Застрелился 14 апреля 1930 года.

Л. Ю. Брик писала: «Почему же застрелился Володя?… В нем была исступленная любовь к жизни, любовь ко всем ее проявлениям – к революции, к искусству, к работе, ко мне, к женщинам, к азарту, к воздуху, которым он дышал. Его удивительная энергия преодолевала все препятствия. Но он знал, что не сможет победить старость и с болезненным ужасом ждал ее с самых молодых лет. Всегдашние разговоры Маяковского о самоубийстве! Это был террор. В 16-м году рано утром меня разбудил телефонный звонок. Глухой, тихий голос Маяковского: „Я стреляюсь. Прощай, Лилик". Я крикнула: „Подожди меня!" – что-то накинула поверх халата. Скатилась с лестницы, умоляла, гнала. Била извозчика кулаками в спину. Маяковский открыл мне дверь. В комнате на столе лежал пистолет. Он сказал: „Стрелялся, осечка, второй раз не решился, ждал тебя". Я была в неописуемом ужасе, не могла прийти в себя… Когда в 1956 году в Москву приезжал Роман Якобсон, он напомнил мне мой разговор с ним в 1920 году. Мы шли вдоль Охотного ряда, он сказал: „Не представляю себе Володю старого, в морщинах". А я ответила ему: „Он ни за что не будет старым, он обязательно застрелится. Он уже стрелялся – была осечка. Но ведь осечка бывает не каждый раз!" Перед тем, как покончить с собой, Маяковский вынул обойму из пистолета и оставил только один патрон в стволе. Зная его, я убеждена, что он доверился судьбе, думал – если не судьба, опять будет осечка, и он поживет еще…

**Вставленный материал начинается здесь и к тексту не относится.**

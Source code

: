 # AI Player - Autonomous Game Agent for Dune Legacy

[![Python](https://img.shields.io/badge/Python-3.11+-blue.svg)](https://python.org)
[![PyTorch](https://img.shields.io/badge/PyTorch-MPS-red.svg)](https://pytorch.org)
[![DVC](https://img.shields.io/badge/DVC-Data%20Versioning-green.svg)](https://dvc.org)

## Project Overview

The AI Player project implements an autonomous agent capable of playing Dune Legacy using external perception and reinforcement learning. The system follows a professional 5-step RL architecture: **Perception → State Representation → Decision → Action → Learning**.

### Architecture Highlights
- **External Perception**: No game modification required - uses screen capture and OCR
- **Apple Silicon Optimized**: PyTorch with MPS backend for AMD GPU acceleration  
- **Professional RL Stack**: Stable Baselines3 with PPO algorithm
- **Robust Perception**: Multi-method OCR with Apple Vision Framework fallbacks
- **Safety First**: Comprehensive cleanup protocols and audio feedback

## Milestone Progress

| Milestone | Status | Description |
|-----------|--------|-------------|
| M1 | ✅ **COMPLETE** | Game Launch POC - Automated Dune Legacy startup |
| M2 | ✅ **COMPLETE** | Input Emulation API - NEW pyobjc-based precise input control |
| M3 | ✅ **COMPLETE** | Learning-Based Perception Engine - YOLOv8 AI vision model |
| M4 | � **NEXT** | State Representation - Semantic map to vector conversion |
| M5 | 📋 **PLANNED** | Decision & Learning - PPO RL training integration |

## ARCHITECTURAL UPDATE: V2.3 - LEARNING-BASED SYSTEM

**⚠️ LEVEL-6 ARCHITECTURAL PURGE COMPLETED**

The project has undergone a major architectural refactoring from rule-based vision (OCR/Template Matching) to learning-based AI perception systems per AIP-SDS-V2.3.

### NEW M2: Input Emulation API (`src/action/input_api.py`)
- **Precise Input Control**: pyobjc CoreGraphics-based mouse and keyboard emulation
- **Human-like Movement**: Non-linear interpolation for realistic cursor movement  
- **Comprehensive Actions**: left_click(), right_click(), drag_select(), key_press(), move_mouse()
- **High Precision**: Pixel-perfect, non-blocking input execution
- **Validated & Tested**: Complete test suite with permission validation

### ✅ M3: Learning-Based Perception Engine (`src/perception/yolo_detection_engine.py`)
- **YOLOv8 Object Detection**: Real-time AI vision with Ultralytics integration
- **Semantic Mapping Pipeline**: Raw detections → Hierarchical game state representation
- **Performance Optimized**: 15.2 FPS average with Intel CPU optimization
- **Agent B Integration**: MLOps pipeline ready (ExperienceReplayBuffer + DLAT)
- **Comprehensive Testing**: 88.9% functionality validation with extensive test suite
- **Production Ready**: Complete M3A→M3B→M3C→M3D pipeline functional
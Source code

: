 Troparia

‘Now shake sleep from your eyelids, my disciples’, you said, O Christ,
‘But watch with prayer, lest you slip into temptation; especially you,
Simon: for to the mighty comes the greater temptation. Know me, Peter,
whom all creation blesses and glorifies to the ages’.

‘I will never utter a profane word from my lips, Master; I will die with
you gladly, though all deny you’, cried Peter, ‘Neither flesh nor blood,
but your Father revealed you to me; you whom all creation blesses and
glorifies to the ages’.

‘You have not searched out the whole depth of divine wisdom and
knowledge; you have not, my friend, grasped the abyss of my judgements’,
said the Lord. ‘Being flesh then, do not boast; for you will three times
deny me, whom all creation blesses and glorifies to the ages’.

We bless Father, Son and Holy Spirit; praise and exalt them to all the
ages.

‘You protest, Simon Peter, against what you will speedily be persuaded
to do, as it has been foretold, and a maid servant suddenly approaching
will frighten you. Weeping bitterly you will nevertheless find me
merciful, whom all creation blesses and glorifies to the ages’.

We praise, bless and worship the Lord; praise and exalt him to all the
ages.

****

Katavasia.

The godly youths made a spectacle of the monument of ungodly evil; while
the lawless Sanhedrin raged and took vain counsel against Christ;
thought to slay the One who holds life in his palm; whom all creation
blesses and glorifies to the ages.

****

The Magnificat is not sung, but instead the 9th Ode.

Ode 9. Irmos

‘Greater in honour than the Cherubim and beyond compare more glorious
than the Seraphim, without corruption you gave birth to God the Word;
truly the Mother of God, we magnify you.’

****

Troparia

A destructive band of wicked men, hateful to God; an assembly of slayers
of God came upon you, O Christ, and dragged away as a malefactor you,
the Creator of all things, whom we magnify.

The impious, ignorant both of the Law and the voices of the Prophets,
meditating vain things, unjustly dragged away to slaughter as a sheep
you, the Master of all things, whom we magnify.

Как часто я слышала от Маяковского слово «самоубийство». Чуть что – покончу с собой. 35 лет – старость! До тридцати лет доживу, дольше не стану. Сколько раз я мучительно пыталась его убедить в том, что ему старость не страшна, что он не балерина. Лев Толстой, Гёте были не «молодой» и не «старый», а Лев Толстой, Гёте. Так же и он, Володя, в любом возрасте – Владимир Маяковский. Разве я могла бы разлюбить его из-за морщин? Когда у него будут мешки под глазами и морщины по всей щеке, я буду обожать их. Но он упрямо твердил, что не хочет дожить ни до своей, ни до моей старости. Не действовали и мои уверения. что «благоразумие», которого он так боится, конечно, отвратительное, но не обязательное же свойство старости. Толстой не поддался ему. Ушел. Глупо ушел, по-молодому… Мысль о самоубийстве была хронической болезнью Маяковского, и, как каждая хроническая болезнь, она обострялась при неблагоприятных условиях. Конечно, разговоры и мысли о самоубийстве не всегда одинаково пугали меня, а то и жить было бы невозможно. Кто-то опаздывал на партию в карты – он никому не нужен. Девушка не позвонила по телефону, когда он ждал, – никто его не любит. А если так, значит – жить бессмысленно…»

После смерти началось замалчивание поэта, прерванное в 1935 году резолюцией Сталина, наложенной на адресованном ему письме: «Тов. Ежов, очень прошу вас обратить внимание на письмо Брик. Маяковский был и остается лучшим, талантливейшим поэтом нашей советской эпохи. Безразличие к его памяти и к его произведениям – преступление. Жалобы Брик, по-моему, правильны. Свяжитесь с ней или вызовите ее в Москву. Привлеките к делу Таль и Мехлиса и сделайте, пожалуйста, все, что упущено нами. Если моя помощь понадобится – я готов». В результате Совнарком СССР признал труды Маяковского государственным достоянием.